Questions about Steak

I cooked a 2 inch ribeye steak today at 130 F for 2 1/2 hours. Took it out, patted it dry and pan seared. While it wasn’t bad, it really was not as tender as I was hoping. Pretty much tasted like it would if I had just cooked on the grill, with the exception of it came out medium rare which is what I wanted. Comments on what I may have not done right and what to do next time?

Cooking a 2 inch thick steak using a grill will mean that in order to get the interior to reach “medium rare” the heat of that hot grill will have “overcooked” the exterior to a much greater depth than cooking sous vide does. A 2 inch thick steak cooked sous vide will be cooked medium rare throughout with only the sear causing any of the steak to be other than medium rare. That said, a short cook like 2 1/2 hours won’t make a tough steak tender.
If you want to use sous vide to make meat more tender you need to extend cook time. The amount required will depend on both the meat and your personal preference. The longer you cook the more tender the meat becomes. Experiment until you find what worked best for you!

You did not tell us what cut of steak you used, either. Each cut has it’s own needs.

As far as flavour goes, sous vide is not able to perform miracles, it can not add flavour, it is only a method of cooking food.

It was a boneless ribeye. It didn’t taste bad just wasn’t tender

2.5 inch ribeye will have the same tenderness as a grilled only one when you cook it for 2.5 hours. To tenderize a steak you need to extend the cooking time by hours to get a different result. Ribeye is a quality cut and has a great bite for most people.

How much longer should I cook

I really do not have any experience with longer ribeye cooks. The steak cooked like you did has always been tender for me. I have only done tougher cuts such as short ribs, corned beef, chuck steak and eye of round roast for long times and I am afraid the times used for these would be too long for you. I would try 4-6 hours but not exceeding 12. This is a guess based on the tests run here:

While Ribeye steaks are generally a somewhat tender cut, it’s always possible to get hold of some that are tough. (Years ago I got hold of several that were as tough as any chuck!) Most likely you just got some tough ribeye and will not have the same experience next time unless you are similarly unlucky.

Why you would get tough ribeyes? Heh - the age of the cow. :slight_smile: While they shouldn’t be sold over a certain age, these things do happen.
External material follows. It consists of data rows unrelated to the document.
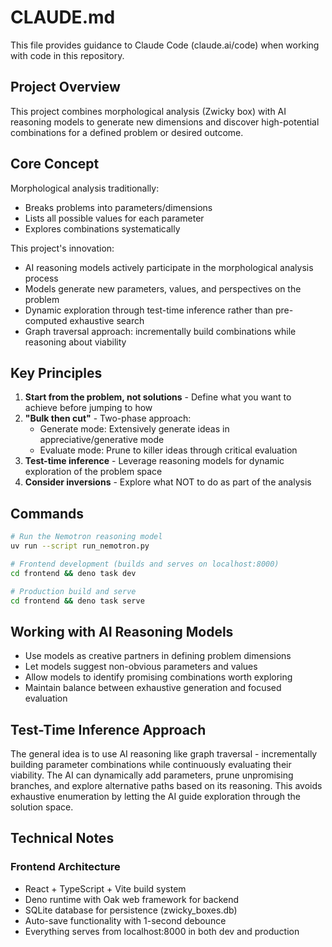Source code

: # CLAUDE.md

This file provides guidance to Claude Code (claude.ai/code) when working with code in this repository.

## Project Overview

This project combines morphological analysis (Zwicky box) with AI reasoning models to generate new dimensions and discover high-potential combinations for a defined problem or desired outcome.

## Core Concept

Morphological analysis traditionally:
- Breaks problems into parameters/dimensions
- Lists all possible values for each parameter
- Explores combinations systematically

This project's innovation:
- AI reasoning models actively participate in the morphological analysis process
- Models generate new parameters, values, and perspectives on the problem
- Dynamic exploration through test-time inference rather than pre-computed exhaustive search
- Graph traversal approach: incrementally build combinations while reasoning about viability

## Key Principles

1. **Start from the problem, not solutions** - Define what you want to achieve before jumping to how
2. **"Bulk then cut"** - Two-phase approach:
   - Generate mode: Extensively generate ideas in appreciative/generative mode
   - Evaluate mode: Prune to killer ideas through critical evaluation
3. **Test-time inference** - Leverage reasoning models for dynamic exploration of the problem space
4. **Consider inversions** - Explore what NOT to do as part of the analysis

## Commands

```bash
# Run the Nemotron reasoning model
uv run --script run_nemotron.py

# Frontend development (builds and serves on localhost:8000)
cd frontend && deno task dev

# Production build and serve
cd frontend && deno task serve
```

## Working with AI Reasoning Models

- Use models as creative partners in defining problem dimensions
- Let models suggest non-obvious parameters and values
- Allow models to identify promising combinations worth exploring
- Maintain balance between exhaustive generation and focused evaluation

## Test-Time Inference Approach

The general idea is to use AI reasoning like graph traversal - incrementally building parameter combinations while continuously evaluating their viability. The AI can dynamically add parameters, prune unpromising branches, and explore alternative paths based on its reasoning. This avoids exhaustive enumeration by letting the AI guide exploration through the solution space.

## Technical Notes

### Frontend Architecture
- React + TypeScript + Vite build system
- Deno runtime with Oak web framework for backend
- SQLite database for persistence (zwicky_boxes.db)
- Auto-save functionality with 1-second debounce
- Everything serves from localhost:8000 in both dev and production

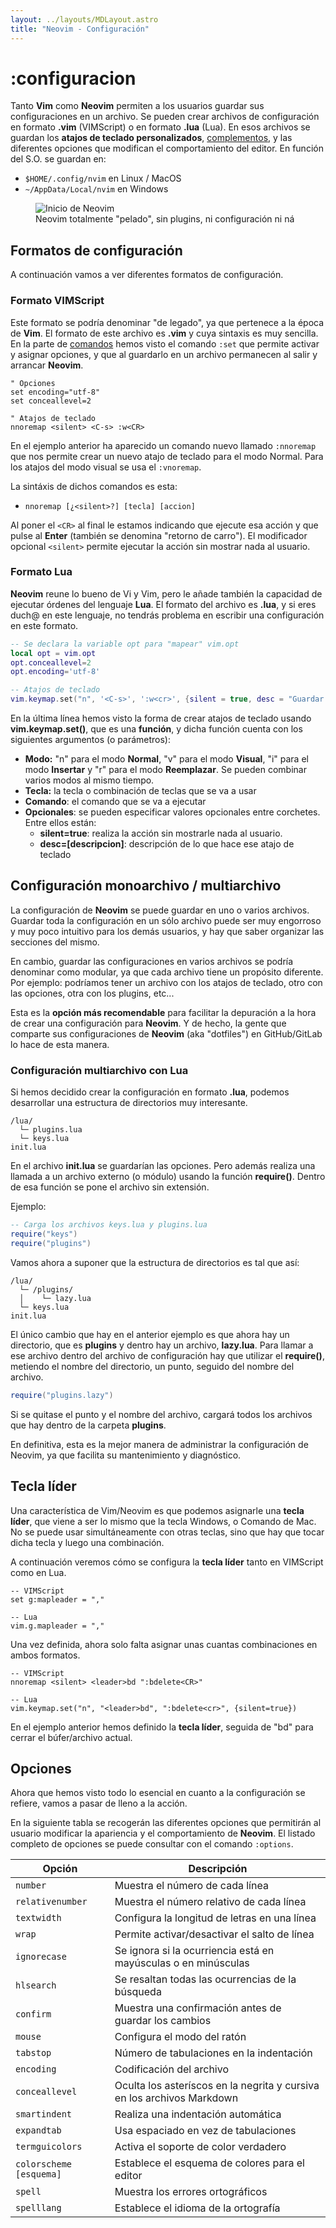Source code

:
 ```yaml
---
layout: ../layouts/MDLayout.astro
title: "Neovim - Configuración"
---
```

# :configuracion

Tanto **Vim** como **Neovim** permiten a los usuarios guardar sus configuraciones en un archivo. Se pueden crear archivos de configuración en formato **.vim** (VIMScript) o en formato **.lua** (Lua). En esos archivos se guardan los **atajos de teclado personalizados**, [complementos](/plugins), y las diferentes opciones que modifican el comportamiento del editor. En función del S.O. se guardan en:

- `$HOME/.config/nvim` en Linux / MacOS
- `~/AppData/Local/nvim` en Windows

<figure>
        <img src="/guia-neovim/images/Inicio-Neovim.webp" alt="Inicio de Neovim" />
        <figcaption>Neovim totalmente "pelado", sin plugins, ni configuración ni ná</figcaption>
</figure>

## Formatos de configuración

A continuación vamos a ver diferentes formatos de configuración.

### Formato VIMScript

Este formato se podría denominar "de legado", ya que pertenece a la época de **Vim**.
El formato de este archivo es **.vim** y cuya sintaxis es muy sencilla. En la
parte de [comandos](/guia-neovim/comandos) hemos visto el comando `:set` que permite activar y
asignar opciones, y que al guardarlo en un archivo permanecen al salir y arrancar
**Neovim**.

```vim
" Opciones
set encoding="utf-8"
set conceallevel=2

" Atajos de teclado
nnoremap <silent> <C-s> :w<CR>
```

En el ejemplo anterior ha aparecido un comando nuevo llamado `:nnoremap` que nos
permite crear un nuevo atajo de teclado para el modo Normal. Para los atajos del modo
visual se usa el `:vnoremap`.

La sintáxis de dichos comandos es esta:

- `nnoremap [¿<silent>?] [tecla] [accion]`

Al poner el `<CR>` al final le estamos indicando que ejecute esa acción y que pulse al
**Enter** (también se denomina "retorno de carro"). El modificador opcional `<silent>` permite ejecutar la acción sin mostrar nada al usuario.

### Formato Lua

**Neovim** reune lo bueno de Vi y Vim, pero le añade también la capacidad de ejecutar
órdenes del lenguaje **Lua**. El formato del archivo es **.lua**, y si eres duch@
en este lenguaje, no tendrás problema en escribir una configuración en este
formato.

```lua
-- Se declara la variable opt para "mapear" vim.opt
local opt = vim.opt
opt.conceallevel=2
opt.encoding='utf-8'

-- Atajos de teclado
vim.keymap.set("n", '<C-s>', ':w<cr>', {silent = true, desc = "Guardar cambios en el archivo"})
```

En la última línea hemos visto la forma de crear atajos de teclado usando
**vim.keymap.set()**, que es una **función**, y dicha función cuenta con los
siguientes argumentos (o parámetros):

- **Modo:** "n" para el modo **Normal**, "v" para el modo **Visual**, "i" para el
  modo **Insertar** y "r" para el modo **Reemplazar**. Se pueden combinar varios modos al mismo tiempo.
- **Tecla:** la tecla o combinación de teclas que se va a usar
- **Comando**: el comando que se va a ejecutar
- **Opcionales**: se pueden especificar valores opcionales entre corchetes. Entre ellos están:
  - **silent=true**: realiza la acción sin mostrarle nada al usuario.
  - **desc=[descripcion]**: descripción de lo que hace ese atajo de teclado

## Configuración monoarchivo / multiarchivo

La configuración de **Neovim** se puede guardar en uno o varios archivos. Guardar
toda la configuración en un sólo archivo puede ser muy engorroso y muy poco intuitivo para los demás usuarios, y hay que saber organizar las secciones del mismo.

En cambio, guardar las configuraciones en varios archivos se podría denominar como modular, ya que cada
archivo tiene un propósito diferente. Por ejemplo: podríamos tener un archivo con
los atajos de teclado, otro con las opciones, otra con los plugins, etc...

Esta es la **opción más recomendable** para facilitar la depuración a la hora de
crear una configuración para **Neovim**. Y de hecho, la gente que comparte sus
configuraciones de **Neovim** (aka "dotfiles") en GitHub/GitLab lo hace de esta manera.

### Configuración multiarchivo con Lua

Si hemos decidido crear la configuración en formato **.lua**, podemos desarrollar una
estructura de directorios muy interesante.

```
/lua/
  └─ plugins.lua
  └─ keys.lua
init.lua
```

En el archivo **init.lua** se guardarían las opciones. Pero además realiza una
llamada a un archivo externo (o módulo) usando la función **require()**. Dentro de
esa función se pone el archivo sin extensión.

Ejemplo:

```lua
-- Carga los archivos keys.lua y plugins.lua
require("keys")
require("plugins")
```

Vamos ahora a suponer que la estructura de directorios es tal que así:

```
/lua/
  └─ /plugins/
  │    └─ lazy.lua
  └─ keys.lua
init.lua
```

El único cambio que hay en el anterior ejemplo es que ahora hay un directorio, que es
**plugins** y dentro hay un archivo, **lazy.lua**. Para llamar a ese archivo
dentro del archivo de configuración hay que utilizar el **require()**, metiendo el
nombre del directorio, un punto, seguido del nombre del archivo.

```lua
require("plugins.lazy")
```

Si se quitase el punto y el nombre del archivo, cargará todos los archivos que hay
dentro de la carpeta **plugins**.

En definitiva, esta es la mejor manera de administrar la configuración de Neovim, ya
que facilita su mantenimiento y diagnóstico.

## Tecla líder

Una característica de Vim/Neovim es que podemos asignarle una **tecla líder**, que
viene a ser lo mismo que la tecla Windows, o Comando de Mac. No se puede usar simultáneamente con
otras teclas, sino que hay que tocar dicha tecla y luego una combinación.

A continuación veremos cómo se configura la **tecla líder** tanto en VIMScript como
en Lua.

```code
-- VIMScript
set g:mapleader = ","

-- Lua
vim.g.mapleader = ","
```

Una vez definida, ahora solo falta asignar unas cuantas combinaciones en ambos formatos.

```code
-- VIMScript
nnoremap <silent> <leader>bd ":bdelete<CR>"

-- Lua
vim.keymap.set("n", "<leader>bd", ":bdelete<cr>", {silent=true})
```

En el ejemplo anterior hemos definido la **tecla líder**, seguida de "bd" para cerrar el búfer/archivo actual.

## Opciones

Ahora que hemos visto todo lo esencial en cuanto a la configuración se refiere, vamos
a pasar de lleno a la acción.

En la siguiente tabla se recogerán las diferentes opciones que permitirán al usuario
modificar la apariencia y el comportamiento de **Neovim**. El listado completo de
opciones se puede consultar con el comando `:options`.

| Opción           | Descripción                                                            |
| ---------------- | ---------------------------------------------------------------------- |
| `number`         | Muestra el número de cada línea                                        |
| `relativenumber` | Muestra el número relativo de cada línea                               |
| `textwidth`      | Configura la longitud de letras en una línea                           |
| `wrap`           | Permite activar/desactivar el salto de línea                           |
| `ignorecase`     | Se ignora si la ocurriencia está en mayúsculas o en minúsculas         |
| `hlsearch`       | Se resaltan todas las ocurrencias de la búsqueda                       |
| `confirm`        | Muestra una confirmación antes de guardar los cambios                  |
| `mouse`          | Configura el modo del ratón                                            |
| `tabstop`        | Número de tabulaciones en la indentación                               |
| `encoding`       | Codificación del archivo                                               |
| `conceallevel`   | Oculta los asteríscos en la negrita y cursiva en los archivos Markdown |
| `smartindent`    | Realiza una indentación automática                                     |
| `expandtab`      | Usa espaciado en vez de tabulaciones                                   |
| `termguicolors`  | Activa el soporte de color verdadero                                   |
| `colorscheme [esquema]` | Establece el esquema de colores para el editor |
| `spell` | Muestra los errores ortográficos |
| `spelllang` | Establece el idioma de la ortografía |
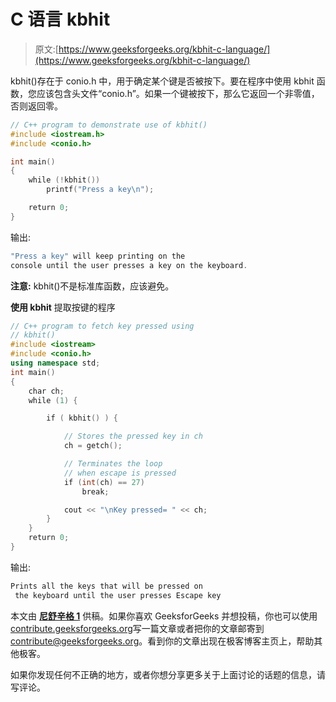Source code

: # C 语言 kbhit

> 原文:[https://www.geeksforgeeks.org/kbhit-c-language/](https://www.geeksforgeeks.org/kbhit-c-language/)

kbhit()存在于 conio.h 中，用于确定某个键是否被按下。要在程序中使用 kbhit 函数，您应该包含头文件“conio.h”。如果一个键被按下，那么它返回一个非零值，否则返回零。

```cpp
// C++ program to demonstrate use of kbhit()
#include <iostream.h>
#include <conio.h>

int main()
{
    while (!kbhit())
        printf("Press a key\n");

    return 0;
}
```

输出:

```cpp
"Press a key" will keep printing on the 
console until the user presses a key on the keyboard.

```

**注意:** kbhit()不是标准库函数，应该避免。

**使用 kbhit** 提取按键的程序

```cpp
// C++ program to fetch key pressed using
// kbhit()
#include <iostream>
#include <conio.h>
using namespace std;
int main()
{
    char ch;
    while (1) {

        if ( kbhit() ) {

            // Stores the pressed key in ch
            ch = getch();

            // Terminates the loop
            // when escape is pressed
            if (int(ch) == 27)
                break;

            cout << "\nKey pressed= " << ch;
        }
    }
    return 0;
}
```

输出:

```cpp
Prints all the keys that will be pressed on
 the keyboard until the user presses Escape key

```

本文由 [**尼舒辛格 1**](https://auth.geeksforgeeks.org/profile.php?user=nishu.exe) 供稿。如果你喜欢 GeeksforGeeks 并想投稿，你也可以使用[contribute.geeksforgeeks.org](http://www.contribute.geeksforgeeks.org)写一篇文章或者把你的文章邮寄到 contribute@geeksforgeeks.org。看到你的文章出现在极客博客主页上，帮助其他极客。

如果你发现任何不正确的地方，或者你想分享更多关于上面讨论的话题的信息，请写评论。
+1 for what those above have said previously. I normally SV my steaks 4-6 hours (1 1/2" thick) as I like a more tender steak. Did a couple New York Strip’s the other day where I put them in first thing, then took them out and finished on the propane grill after I got home from work - so the SV cook was actually about 12 hours. They were awesome! :slight_smile: So, I’m going to try cooking more of them longer. (and yes, the guide over at SeriousEats on cooking steaks up to the 24 hour mark is a good one for everyone to review) - should find multiple times it’s been posted if you use the search function here.

Got them from Costco and never had a problem before. Guess need to keep trying. I guess experimenting is the only way. Thanks

Not only the age of the animal, but their treatment both in the field/feed lot and immediately before and immediately after dispatch can have an impact. Also the amount of time that the carcass has been allowed to hang before breakdown influences the tenderness of the final product.

did you do anything to prepare the steak? try dry brine 24 hours ahead of when you plan to cook it

What is dry brine?

Here is article

Ribeyes used to be my favorite cut, because they were a little more tender, and had enough fat to make it slide down easier :slightly_smiling_face:

After I started doing SV, I quickly learned that I could take cheaper, tougher cuts and make them even more tender. Heck, I can make leather as tender as Filet Mignon if I cook it long enough :grinning:

I really don’t waste my money on Ribeye anymore. But if I ended up with some nice thick Ribeyes, I’d SV them for about 8-12 hours, at 135F.
I do my Picanhas (a tougher, but just as flavorful cut) for 16-18 hrs at 135F and they are excellent.

Oh, since you liked the doneness at 130F, you might try 12-16 hrs.